Training set augmentation and biology-aware harmonization improve radiomic models for lung cancer prediction in indeterminate nodules
摘要
CT radiomics-based machine learning has potential to predict lung cancer in pulmonary nodules (PNs) earlier than standard-of-care methods. Low malignancy rates in early-development PNs and variable image acquisition hinder development of radiomic models for diagnosing these PNs. To address these challenges, we augmented training using later-development PNs and harmonized for acquisition effects. We examine early-development benign and malignant PNs (n = 106) below the sensitivity of standard-of-care diagnosis. Classifiers predicting malignancy performed near chance when trained on ComBat-harmonized radiomic features from only early-development PNs. We then augmented training with later-development benign and malignant PNs (n = 225). We evaluated whether harmonization must incorporate biology that impacts acquisition effects in added training data. To correct variability from four acquisition protocols, we compared: (1) biology-unaware harmonization, (2) harmonizing with a covariate distinguishing early-development, later-development benign, later-development malignant datasets, (3) harmonizing each dataset separately.
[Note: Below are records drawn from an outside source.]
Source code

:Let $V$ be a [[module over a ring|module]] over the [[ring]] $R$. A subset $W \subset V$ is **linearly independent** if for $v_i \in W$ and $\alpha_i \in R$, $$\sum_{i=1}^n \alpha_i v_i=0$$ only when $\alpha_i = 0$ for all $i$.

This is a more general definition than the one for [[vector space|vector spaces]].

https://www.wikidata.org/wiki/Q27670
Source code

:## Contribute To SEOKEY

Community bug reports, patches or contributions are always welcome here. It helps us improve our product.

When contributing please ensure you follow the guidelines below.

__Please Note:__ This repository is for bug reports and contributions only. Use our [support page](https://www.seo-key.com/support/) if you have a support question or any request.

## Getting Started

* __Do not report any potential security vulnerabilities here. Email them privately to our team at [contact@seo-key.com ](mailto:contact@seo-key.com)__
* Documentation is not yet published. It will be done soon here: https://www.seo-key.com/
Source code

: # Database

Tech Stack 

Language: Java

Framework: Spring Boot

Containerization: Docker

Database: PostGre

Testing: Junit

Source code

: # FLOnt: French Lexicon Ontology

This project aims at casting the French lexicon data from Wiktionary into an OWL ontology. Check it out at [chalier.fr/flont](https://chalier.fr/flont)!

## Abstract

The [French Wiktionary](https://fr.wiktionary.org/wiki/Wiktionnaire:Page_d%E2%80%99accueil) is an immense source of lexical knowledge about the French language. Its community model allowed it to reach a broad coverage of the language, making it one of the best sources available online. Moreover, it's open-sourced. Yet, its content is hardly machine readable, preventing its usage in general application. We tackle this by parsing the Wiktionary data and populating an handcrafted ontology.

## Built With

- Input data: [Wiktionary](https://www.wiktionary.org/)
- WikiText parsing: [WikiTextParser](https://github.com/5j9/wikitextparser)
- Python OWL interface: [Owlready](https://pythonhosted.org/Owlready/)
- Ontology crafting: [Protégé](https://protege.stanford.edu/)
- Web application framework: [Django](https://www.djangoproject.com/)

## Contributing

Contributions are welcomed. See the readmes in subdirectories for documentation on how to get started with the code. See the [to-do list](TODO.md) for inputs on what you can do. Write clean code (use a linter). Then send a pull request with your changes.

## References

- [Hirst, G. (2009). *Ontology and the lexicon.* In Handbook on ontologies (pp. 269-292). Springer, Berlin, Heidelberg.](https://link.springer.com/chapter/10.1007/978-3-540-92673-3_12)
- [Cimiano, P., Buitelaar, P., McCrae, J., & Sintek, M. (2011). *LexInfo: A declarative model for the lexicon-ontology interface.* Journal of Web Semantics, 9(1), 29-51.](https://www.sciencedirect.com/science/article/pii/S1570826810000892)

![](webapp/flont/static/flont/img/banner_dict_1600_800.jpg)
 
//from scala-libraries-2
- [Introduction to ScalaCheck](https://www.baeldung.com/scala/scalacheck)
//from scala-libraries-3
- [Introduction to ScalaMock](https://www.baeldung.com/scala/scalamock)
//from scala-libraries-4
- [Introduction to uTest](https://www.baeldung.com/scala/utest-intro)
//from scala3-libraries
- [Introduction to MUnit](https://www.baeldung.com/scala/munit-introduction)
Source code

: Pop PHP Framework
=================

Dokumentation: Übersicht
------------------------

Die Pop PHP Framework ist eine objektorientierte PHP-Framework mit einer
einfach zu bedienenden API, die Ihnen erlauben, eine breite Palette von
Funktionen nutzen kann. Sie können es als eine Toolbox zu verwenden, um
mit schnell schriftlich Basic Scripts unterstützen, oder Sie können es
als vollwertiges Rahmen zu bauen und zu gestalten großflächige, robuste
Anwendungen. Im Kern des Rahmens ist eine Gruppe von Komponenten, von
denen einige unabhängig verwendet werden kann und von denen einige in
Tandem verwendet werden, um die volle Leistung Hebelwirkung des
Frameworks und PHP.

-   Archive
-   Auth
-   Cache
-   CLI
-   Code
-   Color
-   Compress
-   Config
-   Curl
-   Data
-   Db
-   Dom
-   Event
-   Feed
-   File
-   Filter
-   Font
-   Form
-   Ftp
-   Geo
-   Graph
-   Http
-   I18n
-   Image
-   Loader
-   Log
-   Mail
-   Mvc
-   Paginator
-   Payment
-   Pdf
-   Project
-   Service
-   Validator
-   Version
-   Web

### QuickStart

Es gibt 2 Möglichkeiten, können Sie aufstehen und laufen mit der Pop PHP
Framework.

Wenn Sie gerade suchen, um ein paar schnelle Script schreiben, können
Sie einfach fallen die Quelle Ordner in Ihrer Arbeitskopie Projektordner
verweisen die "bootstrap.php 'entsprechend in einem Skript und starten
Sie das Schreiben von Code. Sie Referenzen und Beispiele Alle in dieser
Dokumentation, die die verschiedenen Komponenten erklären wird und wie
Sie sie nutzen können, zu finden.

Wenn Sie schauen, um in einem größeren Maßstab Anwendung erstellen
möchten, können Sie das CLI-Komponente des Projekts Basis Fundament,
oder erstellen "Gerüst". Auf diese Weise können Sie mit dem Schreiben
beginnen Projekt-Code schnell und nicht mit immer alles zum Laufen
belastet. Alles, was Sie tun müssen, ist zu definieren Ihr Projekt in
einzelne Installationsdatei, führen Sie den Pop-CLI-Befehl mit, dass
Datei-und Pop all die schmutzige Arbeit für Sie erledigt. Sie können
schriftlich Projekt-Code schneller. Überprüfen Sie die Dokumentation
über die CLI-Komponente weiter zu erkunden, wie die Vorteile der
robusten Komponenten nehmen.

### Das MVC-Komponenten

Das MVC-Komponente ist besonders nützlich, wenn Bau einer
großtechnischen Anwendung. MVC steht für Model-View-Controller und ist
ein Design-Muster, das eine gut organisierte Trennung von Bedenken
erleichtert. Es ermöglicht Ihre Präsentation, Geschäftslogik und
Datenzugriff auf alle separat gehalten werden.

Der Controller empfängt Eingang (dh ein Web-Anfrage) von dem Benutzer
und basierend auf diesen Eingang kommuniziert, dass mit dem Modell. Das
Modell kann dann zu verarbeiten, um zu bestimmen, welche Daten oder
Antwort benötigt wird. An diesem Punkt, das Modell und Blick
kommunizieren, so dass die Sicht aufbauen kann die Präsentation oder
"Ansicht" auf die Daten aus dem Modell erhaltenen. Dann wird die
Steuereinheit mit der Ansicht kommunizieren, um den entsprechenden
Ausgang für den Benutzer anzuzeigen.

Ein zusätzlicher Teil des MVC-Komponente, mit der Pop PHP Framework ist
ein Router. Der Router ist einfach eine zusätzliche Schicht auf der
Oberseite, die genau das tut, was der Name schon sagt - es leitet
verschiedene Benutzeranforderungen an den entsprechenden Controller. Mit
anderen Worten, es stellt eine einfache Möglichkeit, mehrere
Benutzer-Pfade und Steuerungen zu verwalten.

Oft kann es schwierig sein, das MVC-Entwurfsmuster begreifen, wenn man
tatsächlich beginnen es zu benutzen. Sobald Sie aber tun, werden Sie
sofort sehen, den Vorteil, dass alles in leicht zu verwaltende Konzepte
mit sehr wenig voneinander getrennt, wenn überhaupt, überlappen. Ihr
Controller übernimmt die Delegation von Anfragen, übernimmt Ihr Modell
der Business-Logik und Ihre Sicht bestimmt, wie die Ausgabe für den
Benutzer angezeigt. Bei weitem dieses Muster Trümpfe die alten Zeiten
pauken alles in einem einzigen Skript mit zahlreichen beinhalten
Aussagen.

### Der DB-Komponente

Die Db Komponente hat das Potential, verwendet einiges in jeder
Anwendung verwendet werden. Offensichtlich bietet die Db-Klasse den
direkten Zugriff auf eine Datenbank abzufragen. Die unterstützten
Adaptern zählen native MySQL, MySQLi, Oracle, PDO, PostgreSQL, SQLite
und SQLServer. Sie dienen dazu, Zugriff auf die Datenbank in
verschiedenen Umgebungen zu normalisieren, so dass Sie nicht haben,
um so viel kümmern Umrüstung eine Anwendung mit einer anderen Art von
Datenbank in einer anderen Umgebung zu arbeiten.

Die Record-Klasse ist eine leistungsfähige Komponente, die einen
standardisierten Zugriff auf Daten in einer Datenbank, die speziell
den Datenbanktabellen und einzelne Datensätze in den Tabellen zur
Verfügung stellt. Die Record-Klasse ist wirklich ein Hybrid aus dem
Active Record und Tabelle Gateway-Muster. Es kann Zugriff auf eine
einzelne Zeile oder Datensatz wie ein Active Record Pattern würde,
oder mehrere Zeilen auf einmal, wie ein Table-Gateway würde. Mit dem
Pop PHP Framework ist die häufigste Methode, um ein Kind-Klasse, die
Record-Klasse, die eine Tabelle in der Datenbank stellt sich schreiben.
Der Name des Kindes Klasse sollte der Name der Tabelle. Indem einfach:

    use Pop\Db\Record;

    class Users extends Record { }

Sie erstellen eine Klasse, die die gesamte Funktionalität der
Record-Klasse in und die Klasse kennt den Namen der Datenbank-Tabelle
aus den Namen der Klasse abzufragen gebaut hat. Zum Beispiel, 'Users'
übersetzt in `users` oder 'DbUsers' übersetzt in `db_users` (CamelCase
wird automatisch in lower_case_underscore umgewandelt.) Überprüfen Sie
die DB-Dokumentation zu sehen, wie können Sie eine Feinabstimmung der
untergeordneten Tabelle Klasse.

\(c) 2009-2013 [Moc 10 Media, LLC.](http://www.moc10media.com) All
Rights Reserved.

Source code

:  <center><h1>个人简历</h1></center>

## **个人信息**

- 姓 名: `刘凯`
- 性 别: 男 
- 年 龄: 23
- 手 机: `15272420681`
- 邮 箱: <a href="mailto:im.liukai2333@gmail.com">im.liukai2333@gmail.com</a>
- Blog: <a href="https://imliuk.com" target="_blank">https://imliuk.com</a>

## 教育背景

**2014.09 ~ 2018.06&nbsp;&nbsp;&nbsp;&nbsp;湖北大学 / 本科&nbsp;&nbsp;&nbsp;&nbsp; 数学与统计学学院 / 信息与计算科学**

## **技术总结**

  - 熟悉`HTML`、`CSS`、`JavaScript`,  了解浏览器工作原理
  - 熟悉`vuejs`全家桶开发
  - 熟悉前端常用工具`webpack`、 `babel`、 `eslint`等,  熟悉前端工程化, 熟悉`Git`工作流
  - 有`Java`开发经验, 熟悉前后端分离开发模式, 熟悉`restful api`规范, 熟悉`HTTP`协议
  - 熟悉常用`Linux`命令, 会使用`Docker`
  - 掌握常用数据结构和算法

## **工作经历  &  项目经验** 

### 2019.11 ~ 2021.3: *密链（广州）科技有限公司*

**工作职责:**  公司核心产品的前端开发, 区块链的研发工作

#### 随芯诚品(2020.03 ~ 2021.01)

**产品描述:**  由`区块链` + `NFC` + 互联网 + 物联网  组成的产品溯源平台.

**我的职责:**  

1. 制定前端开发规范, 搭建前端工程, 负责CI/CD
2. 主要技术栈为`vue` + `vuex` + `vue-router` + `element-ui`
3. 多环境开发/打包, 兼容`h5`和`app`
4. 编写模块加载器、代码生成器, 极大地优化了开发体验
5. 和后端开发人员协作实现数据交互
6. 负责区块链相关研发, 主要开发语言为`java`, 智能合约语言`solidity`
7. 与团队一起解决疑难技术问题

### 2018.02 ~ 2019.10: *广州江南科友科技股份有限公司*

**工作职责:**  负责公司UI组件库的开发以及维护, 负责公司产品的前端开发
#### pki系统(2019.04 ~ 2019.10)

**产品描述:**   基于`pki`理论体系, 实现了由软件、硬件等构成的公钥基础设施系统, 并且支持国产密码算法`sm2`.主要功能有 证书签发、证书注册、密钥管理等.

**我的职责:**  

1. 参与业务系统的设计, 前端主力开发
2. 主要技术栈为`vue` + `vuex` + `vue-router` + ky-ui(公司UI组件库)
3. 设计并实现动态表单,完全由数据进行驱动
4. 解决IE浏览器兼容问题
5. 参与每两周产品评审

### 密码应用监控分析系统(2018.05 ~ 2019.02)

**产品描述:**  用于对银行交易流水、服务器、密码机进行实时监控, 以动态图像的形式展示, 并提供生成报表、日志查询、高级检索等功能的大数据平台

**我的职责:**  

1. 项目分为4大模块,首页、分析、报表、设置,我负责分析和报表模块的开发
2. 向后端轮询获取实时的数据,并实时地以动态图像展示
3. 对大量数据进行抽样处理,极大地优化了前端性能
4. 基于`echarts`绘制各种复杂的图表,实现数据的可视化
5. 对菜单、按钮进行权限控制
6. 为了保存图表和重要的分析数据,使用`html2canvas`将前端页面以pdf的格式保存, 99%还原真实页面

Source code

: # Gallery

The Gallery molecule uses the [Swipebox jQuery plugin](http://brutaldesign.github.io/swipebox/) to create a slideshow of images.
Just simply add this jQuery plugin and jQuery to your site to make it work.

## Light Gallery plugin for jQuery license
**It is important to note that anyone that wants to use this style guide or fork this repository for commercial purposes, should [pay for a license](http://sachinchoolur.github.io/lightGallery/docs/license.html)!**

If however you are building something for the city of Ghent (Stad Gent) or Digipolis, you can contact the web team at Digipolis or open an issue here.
Models trained using augmentation, but biology-unaware harmonization, failed to improve consistently. Augmented training data harmonized with a covariate (ROC-AUC 0.74 [0.69–0.79]) or separately (ROC-AUC 0.71 [0.66–0.77]) yielded higher test ROC-AUC (Delong, p ≤ 0.05) and PR-AUC (Wilcoxon, p ≤ 0.05). In a proof-of-principle methodological study, we demonstrate with a small single-center dataset that combining radiomic features from later-development benign and malignant PNs requires biology-aware harmonization.